** Your instructions **
Without copying any pictures, restate exactly the lines from the start of the records through the line containing "phân bổ lợi".

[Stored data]
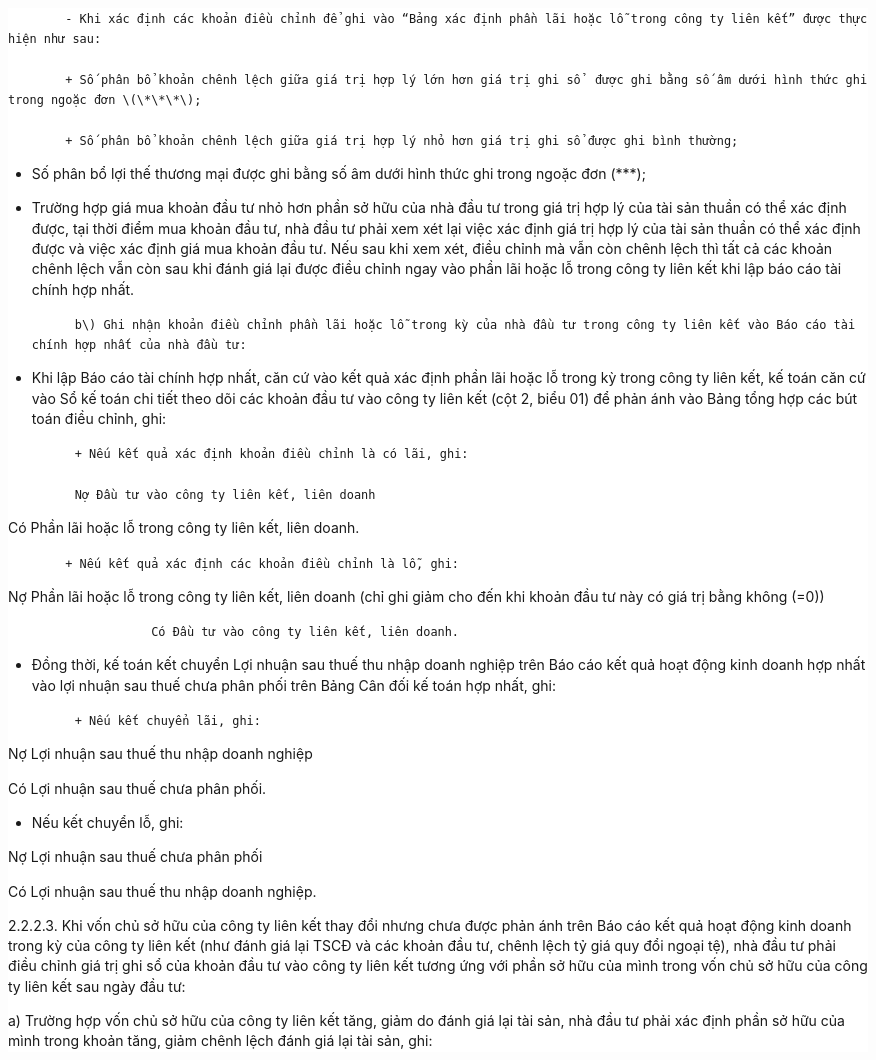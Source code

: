             - Khi xác định các khoản điều chỉnh để ghi vào “Bảng xác định phần lãi hoặc lỗ trong công ty liên kết” được thực hiện như sau:

            + Số phân bổ khoản chênh lệch giữa giá trị hợp lý lớn hơn giá trị ghi sổ  được ghi bằng số âm dưới hình thức ghi trong ngoặc đơn \(\*\*\*\);

            + Số phân bổ khoản chênh lệch giữa giá trị hợp lý nhỏ hơn giá trị ghi sổ được ghi bình thường;

+ Số phân bổ lợi thế thương mại được ghi bằng số âm dưới hình thức ghi trong ngoặc đơn \(\*\*\*\);

+ Trường hợp giá mua khoản đầu tư nhỏ hơn phần sở hữu của nhà đầu tư trong giá trị hợp lý của tài sản thuần có thể xác định được, tại thời điểm mua khoản đầu tư, nhà đầu tư phải xem xét lại việc xác định giá trị hợp lý của tài sản thuần có thể xác định được và việc xác định giá mua khoản đầu tư. Nếu sau khi xem xét, điều chỉnh mà vẫn còn chênh lệch thì tất cả các khoản chênh lệch vẫn còn sau khi đánh giá lại được điều chỉnh ngay vào phần lãi hoặc lỗ trong công ty liên kết khi lập báo cáo tài chính hợp nhất.

            b\) Ghi nhận khoản điều chỉnh phần lãi hoặc lỗ trong kỳ của nhà đầu tư trong công ty liên kết vào Báo cáo tài chính hợp nhất của nhà đầu tư:

- Khi lập Báo cáo tài chính hợp nhất, căn cứ vào kết quả xác định phần lãi hoặc lỗ trong kỳ trong công ty liên kết, kế toán căn cứ vào Sổ kế toán chi tiết theo dõi các khoản đầu tư vào công ty liên kết \(cột 2, biểu 01\) để phản ánh vào Bảng tổng hợp các bút toán điều chỉnh, ghi:

            + Nếu kết quả xác định khoản điều chỉnh là có lãi, ghi: 

            Nợ Đầu tư vào công ty liên kết, liên doanh

Có Phần lãi hoặc lỗ trong công ty liên kết, liên doanh.

            + Nếu kết quả xác định các khoản điều chỉnh là lỗ, ghi:

Nợ Phần lãi hoặc lỗ trong công ty liên kết, liên doanh \(chỉ ghi giảm  cho đến khi khoản đầu tư này có giá trị bằng không \(=0\)\)

                        Có Đầu tư vào công ty liên kết, liên doanh.

- Đồng thời, kế toán kết chuyển Lợi nhuận sau thuế thu nhập doanh nghiệp trên Báo cáo kết quả hoạt động kinh doanh hợp nhất vào lợi nhuận sau thuế chưa phân phối trên Bảng Cân đối kế toán hợp nhất, ghi:

            + Nếu kết chuyển lãi, ghi:

Nợ Lợi nhuận sau thuế thu nhập doanh nghiệp

Có Lợi nhuận sau thuế chưa phân phối.

+ Nếu kết chuyển lỗ, ghi:

Nợ Lợi nhuận sau thuế chưa phân phối

Có Lợi nhuận sau thuế thu nhập doanh nghiệp.

2.2.2.3. Khi vốn chủ sở hữu của công ty liên kết thay đổi nhưng chưa được phản ánh trên Báo cáo kết quả hoạt động kinh doanh trong kỳ của công ty liên kết \(như đánh giá lại TSCĐ và các khoản đầu tư, chênh lệch tỷ giá quy đổi ngoại tệ\), nhà đầu tư phải điều chỉnh giá trị ghi sổ của khoản đầu tư vào công ty liên kết tương ứng với phần sở hữu của mình trong vốn chủ sở hữu của công ty liên kết sau ngày đầu tư:

a\) Trường hợp vốn chủ sở hữu của công ty liên kết tăng, giảm do đánh giá lại tài sản, nhà đầu tư phải xác định phần sở hữu của mình trong khoản tăng, giảm chênh lệch đánh giá lại tài sản, ghi:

** Answer box **
Source code

:             - Khi xác định các khoản điều chỉnh để ghi vào “Bảng xác định phần lãi hoặc lỗ trong công ty liên kết” được thực hiện như sau:

            + Số phân bổ khoản chênh lệch giữa giá trị hợp lý lớn hơn giá trị ghi sổ  được ghi bằng số âm dưới hình thức ghi trong ngoặc đơn \(\*\*\*\);

            + Số phân bổ khoản chênh lệch giữa giá trị hợp lý nhỏ hơn giá trị ghi sổ được ghi bình thường;

+ Số phân bổ lợi thế thương mại được ghi bằng số âm dưới hình thức ghi trong ngoặc đơn \(\*\*\*\);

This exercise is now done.